Beberapa waktu lalu, dalam perjalanan tugas dari ibu kota provinsi menuju salah satu kabupaten, saya dan rekan-rekan singgah di sebuah warung kopi sederhana sekitar pukul 23.00 WIB. Di tengah kesunyian malam, tempat itu justru ramai.
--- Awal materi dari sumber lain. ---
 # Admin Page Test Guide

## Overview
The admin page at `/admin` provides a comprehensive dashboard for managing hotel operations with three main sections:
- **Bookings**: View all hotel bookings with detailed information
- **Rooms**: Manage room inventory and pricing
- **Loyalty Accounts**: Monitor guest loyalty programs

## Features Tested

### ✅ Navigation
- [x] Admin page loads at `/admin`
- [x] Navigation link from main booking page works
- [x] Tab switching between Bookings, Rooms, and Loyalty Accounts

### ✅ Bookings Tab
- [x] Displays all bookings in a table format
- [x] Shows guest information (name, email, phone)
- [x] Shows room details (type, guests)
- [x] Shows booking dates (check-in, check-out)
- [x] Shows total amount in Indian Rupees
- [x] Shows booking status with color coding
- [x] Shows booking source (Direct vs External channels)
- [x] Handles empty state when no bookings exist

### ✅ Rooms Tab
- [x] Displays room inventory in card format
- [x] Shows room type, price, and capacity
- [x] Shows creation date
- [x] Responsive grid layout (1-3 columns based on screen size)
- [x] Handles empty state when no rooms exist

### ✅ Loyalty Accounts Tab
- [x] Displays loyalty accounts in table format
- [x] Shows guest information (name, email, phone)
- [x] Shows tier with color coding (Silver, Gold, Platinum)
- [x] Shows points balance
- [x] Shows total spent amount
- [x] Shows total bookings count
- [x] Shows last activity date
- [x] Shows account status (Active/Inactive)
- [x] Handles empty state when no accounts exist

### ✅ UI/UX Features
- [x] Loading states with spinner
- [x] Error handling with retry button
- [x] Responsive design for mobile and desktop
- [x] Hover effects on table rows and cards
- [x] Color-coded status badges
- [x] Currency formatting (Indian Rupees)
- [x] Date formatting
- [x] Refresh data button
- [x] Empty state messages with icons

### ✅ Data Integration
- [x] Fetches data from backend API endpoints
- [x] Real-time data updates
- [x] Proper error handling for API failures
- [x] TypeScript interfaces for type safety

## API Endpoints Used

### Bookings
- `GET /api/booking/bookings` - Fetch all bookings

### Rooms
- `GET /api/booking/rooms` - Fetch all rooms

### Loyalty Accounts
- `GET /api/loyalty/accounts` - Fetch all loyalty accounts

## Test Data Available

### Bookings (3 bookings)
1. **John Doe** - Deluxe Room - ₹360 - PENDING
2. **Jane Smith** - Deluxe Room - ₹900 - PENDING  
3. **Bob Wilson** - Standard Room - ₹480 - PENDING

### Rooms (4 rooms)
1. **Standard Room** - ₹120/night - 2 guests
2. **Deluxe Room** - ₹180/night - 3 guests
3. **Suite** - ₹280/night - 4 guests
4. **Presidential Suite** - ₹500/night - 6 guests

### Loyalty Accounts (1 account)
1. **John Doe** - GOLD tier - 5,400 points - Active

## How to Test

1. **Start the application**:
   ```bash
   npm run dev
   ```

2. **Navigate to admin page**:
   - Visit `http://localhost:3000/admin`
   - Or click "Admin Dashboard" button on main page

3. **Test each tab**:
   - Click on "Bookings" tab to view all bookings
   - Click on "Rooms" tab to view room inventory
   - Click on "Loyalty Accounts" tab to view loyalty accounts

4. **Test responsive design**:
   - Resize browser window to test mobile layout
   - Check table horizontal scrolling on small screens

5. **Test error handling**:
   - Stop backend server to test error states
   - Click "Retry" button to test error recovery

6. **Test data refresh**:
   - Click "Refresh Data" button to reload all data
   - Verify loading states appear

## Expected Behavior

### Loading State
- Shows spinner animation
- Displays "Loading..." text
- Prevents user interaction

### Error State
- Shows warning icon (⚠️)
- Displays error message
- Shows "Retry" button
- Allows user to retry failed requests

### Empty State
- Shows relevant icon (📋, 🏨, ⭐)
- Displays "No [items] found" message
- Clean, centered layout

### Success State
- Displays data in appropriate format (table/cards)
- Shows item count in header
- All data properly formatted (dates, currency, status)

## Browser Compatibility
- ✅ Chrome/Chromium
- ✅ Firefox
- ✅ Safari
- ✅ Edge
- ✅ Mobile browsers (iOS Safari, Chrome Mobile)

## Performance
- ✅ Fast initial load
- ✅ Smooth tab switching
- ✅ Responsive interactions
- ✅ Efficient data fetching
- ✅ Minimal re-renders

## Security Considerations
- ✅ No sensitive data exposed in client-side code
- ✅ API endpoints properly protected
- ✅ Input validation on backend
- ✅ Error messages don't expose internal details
Namun yang menarik perhatian bukan sekadar keramaian, melainkan pemandangan yang nyaris seragam: puluhan anak muda duduk melingkar, tangan kanan memegang rokok, tangan kiri menggenggam ponsel, mata terpaku pada layar, dan telinga hanya sesekali menangkap tawa saat menang dalam game.

Salah seorang rekan berbisik, “Pak, kalau begini keadaan generasi kita… kira-kira apa yang akan terjadi sepuluh atau dua puluh tahun ke depan?”

Saya menjawab sambil tersenyum pahit, “Mungkin nanti negara ini akan dibuat seperti game juga.”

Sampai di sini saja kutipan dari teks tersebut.